_GIVEN DATA_
=== Begin Enclosure ===

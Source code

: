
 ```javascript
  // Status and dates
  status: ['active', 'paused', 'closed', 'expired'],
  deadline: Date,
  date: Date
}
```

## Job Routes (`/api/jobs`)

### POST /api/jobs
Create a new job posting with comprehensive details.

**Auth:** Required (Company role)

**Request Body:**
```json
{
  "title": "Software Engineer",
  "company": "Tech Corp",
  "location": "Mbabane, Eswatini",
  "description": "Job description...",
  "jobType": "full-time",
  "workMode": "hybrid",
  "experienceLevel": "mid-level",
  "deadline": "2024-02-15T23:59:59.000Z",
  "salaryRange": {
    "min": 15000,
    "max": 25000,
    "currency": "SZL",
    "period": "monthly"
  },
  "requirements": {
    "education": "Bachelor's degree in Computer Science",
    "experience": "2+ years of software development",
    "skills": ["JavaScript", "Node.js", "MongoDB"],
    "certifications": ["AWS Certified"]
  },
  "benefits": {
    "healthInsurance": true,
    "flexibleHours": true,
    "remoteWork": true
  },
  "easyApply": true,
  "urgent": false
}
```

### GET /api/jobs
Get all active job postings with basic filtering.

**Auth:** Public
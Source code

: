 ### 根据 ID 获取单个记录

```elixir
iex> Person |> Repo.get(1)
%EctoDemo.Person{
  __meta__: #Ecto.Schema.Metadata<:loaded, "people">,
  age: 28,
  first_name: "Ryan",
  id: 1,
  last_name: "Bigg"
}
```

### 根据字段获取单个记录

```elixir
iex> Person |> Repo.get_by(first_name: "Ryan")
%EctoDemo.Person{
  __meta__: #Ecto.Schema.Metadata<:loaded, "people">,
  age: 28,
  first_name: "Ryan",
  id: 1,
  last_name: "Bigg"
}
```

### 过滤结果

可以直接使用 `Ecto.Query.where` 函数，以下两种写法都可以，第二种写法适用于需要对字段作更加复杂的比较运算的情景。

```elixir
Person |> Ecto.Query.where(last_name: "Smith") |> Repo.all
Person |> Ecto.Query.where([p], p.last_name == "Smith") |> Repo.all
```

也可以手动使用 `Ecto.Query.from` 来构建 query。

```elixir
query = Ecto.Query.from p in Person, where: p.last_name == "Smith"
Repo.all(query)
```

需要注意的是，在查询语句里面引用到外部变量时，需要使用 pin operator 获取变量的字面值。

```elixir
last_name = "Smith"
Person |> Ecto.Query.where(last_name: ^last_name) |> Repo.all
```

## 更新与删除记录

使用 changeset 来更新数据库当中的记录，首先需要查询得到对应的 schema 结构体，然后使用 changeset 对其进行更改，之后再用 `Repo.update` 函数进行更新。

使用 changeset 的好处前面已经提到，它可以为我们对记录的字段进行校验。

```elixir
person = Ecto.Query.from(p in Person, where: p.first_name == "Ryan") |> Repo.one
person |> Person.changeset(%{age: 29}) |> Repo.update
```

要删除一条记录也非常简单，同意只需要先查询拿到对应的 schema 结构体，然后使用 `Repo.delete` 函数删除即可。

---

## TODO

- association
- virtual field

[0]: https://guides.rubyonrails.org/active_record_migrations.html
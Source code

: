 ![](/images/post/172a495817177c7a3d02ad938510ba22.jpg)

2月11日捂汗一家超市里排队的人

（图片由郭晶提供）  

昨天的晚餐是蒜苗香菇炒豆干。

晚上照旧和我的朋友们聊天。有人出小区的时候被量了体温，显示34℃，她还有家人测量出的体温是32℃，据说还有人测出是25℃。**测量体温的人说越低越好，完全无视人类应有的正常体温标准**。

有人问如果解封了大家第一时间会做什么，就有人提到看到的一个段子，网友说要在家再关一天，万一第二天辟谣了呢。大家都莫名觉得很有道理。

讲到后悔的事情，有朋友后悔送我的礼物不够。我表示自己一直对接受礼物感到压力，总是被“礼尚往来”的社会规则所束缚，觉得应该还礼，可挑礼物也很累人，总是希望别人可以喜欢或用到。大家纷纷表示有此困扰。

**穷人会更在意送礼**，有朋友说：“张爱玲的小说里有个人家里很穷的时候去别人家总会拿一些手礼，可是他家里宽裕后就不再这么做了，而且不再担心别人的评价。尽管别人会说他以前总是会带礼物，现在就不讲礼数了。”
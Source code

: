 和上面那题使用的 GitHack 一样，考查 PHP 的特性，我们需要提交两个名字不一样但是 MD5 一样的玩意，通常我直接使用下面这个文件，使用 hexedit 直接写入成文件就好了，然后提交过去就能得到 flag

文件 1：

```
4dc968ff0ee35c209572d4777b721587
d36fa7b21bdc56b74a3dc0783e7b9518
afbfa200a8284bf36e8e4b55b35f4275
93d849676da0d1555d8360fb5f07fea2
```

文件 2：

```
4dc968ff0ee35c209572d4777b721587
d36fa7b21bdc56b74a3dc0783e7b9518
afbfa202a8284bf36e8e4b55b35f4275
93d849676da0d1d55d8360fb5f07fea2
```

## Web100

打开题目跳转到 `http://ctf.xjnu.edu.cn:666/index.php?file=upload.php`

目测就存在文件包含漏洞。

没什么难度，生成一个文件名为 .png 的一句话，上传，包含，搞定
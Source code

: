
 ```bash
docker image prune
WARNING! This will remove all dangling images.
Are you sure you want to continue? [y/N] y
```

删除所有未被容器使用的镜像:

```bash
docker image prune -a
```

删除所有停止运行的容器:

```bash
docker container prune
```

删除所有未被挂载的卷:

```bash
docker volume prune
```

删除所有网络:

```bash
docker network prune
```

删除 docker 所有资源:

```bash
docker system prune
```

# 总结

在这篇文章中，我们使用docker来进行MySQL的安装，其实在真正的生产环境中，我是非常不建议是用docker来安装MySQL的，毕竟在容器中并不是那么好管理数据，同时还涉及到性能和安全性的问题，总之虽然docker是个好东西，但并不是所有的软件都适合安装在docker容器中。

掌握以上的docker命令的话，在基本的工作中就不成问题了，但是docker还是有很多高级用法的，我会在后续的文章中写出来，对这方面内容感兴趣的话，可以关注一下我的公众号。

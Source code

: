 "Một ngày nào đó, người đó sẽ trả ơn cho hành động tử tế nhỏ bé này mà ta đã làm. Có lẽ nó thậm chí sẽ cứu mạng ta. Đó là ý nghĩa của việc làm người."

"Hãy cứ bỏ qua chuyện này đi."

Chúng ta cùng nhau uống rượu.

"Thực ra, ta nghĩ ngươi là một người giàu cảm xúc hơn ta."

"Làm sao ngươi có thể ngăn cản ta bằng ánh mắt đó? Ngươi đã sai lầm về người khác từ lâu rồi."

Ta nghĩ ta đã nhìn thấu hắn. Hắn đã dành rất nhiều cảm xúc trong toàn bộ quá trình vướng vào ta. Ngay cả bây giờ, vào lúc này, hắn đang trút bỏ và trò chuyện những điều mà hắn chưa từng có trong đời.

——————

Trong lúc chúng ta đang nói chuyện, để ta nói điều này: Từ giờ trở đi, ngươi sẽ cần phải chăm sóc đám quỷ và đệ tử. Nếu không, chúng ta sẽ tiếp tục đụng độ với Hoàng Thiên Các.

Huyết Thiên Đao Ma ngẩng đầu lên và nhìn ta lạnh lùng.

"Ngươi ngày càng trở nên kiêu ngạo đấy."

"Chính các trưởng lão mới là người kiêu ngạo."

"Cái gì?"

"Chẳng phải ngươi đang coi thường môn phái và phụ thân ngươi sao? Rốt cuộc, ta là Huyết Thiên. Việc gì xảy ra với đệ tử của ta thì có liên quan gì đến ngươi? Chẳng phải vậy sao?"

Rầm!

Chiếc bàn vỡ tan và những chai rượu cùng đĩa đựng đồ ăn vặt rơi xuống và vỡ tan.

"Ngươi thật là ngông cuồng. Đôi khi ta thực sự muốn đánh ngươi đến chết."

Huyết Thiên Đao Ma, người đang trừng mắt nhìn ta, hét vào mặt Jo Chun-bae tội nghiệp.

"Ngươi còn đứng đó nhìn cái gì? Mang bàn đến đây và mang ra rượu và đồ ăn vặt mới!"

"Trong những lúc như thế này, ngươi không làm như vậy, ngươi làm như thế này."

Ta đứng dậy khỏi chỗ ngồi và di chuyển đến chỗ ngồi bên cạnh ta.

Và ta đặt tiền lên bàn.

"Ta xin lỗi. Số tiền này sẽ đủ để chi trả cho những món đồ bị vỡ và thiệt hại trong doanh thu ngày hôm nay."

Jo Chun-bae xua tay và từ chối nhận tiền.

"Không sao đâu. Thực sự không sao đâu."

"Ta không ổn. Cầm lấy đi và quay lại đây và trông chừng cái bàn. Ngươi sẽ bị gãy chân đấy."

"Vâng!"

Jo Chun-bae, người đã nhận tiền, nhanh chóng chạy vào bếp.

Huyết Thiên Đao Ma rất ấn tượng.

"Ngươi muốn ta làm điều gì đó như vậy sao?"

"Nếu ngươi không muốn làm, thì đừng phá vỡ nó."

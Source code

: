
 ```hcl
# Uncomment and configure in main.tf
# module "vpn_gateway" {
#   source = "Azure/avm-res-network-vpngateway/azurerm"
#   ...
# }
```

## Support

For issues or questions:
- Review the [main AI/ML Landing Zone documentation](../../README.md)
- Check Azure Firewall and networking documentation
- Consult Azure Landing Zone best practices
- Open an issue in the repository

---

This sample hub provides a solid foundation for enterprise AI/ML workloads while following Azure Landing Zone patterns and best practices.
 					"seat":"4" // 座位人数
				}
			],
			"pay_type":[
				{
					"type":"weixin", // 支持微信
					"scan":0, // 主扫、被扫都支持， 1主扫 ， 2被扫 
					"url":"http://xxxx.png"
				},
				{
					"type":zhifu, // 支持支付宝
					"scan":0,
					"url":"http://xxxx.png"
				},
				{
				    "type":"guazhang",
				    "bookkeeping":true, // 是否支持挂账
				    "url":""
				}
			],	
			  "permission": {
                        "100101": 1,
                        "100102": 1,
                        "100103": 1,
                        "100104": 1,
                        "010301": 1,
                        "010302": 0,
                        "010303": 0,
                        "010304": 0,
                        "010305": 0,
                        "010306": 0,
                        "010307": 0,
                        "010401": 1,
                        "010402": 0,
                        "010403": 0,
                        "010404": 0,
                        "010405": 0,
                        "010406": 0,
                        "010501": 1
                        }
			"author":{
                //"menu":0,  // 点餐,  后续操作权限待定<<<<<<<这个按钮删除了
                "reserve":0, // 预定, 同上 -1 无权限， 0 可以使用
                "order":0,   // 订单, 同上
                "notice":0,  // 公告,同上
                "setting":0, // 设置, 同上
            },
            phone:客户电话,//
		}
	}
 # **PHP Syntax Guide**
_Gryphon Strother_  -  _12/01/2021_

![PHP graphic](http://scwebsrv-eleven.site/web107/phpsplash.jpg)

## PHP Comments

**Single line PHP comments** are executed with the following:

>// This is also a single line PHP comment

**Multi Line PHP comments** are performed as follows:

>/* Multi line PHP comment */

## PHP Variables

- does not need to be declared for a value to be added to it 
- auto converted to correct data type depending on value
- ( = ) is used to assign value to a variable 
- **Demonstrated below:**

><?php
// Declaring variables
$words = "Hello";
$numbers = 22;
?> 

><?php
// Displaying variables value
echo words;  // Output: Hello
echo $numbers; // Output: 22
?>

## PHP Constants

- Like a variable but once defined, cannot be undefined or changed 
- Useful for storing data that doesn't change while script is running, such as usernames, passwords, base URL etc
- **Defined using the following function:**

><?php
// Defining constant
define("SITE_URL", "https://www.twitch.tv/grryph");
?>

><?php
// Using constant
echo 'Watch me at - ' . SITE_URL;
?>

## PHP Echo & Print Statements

=== End Enclosure ===

_REQUIREMENT_
Find the line containing "echo 'Watch me at - ' . SITE_URL;" in the material above. Print it and every line after it through the end, exactly and only those.

_ANSWER BOX_
echo 'Watch me at - ' . SITE_URL;
?>

## PHP Echo & Print Statements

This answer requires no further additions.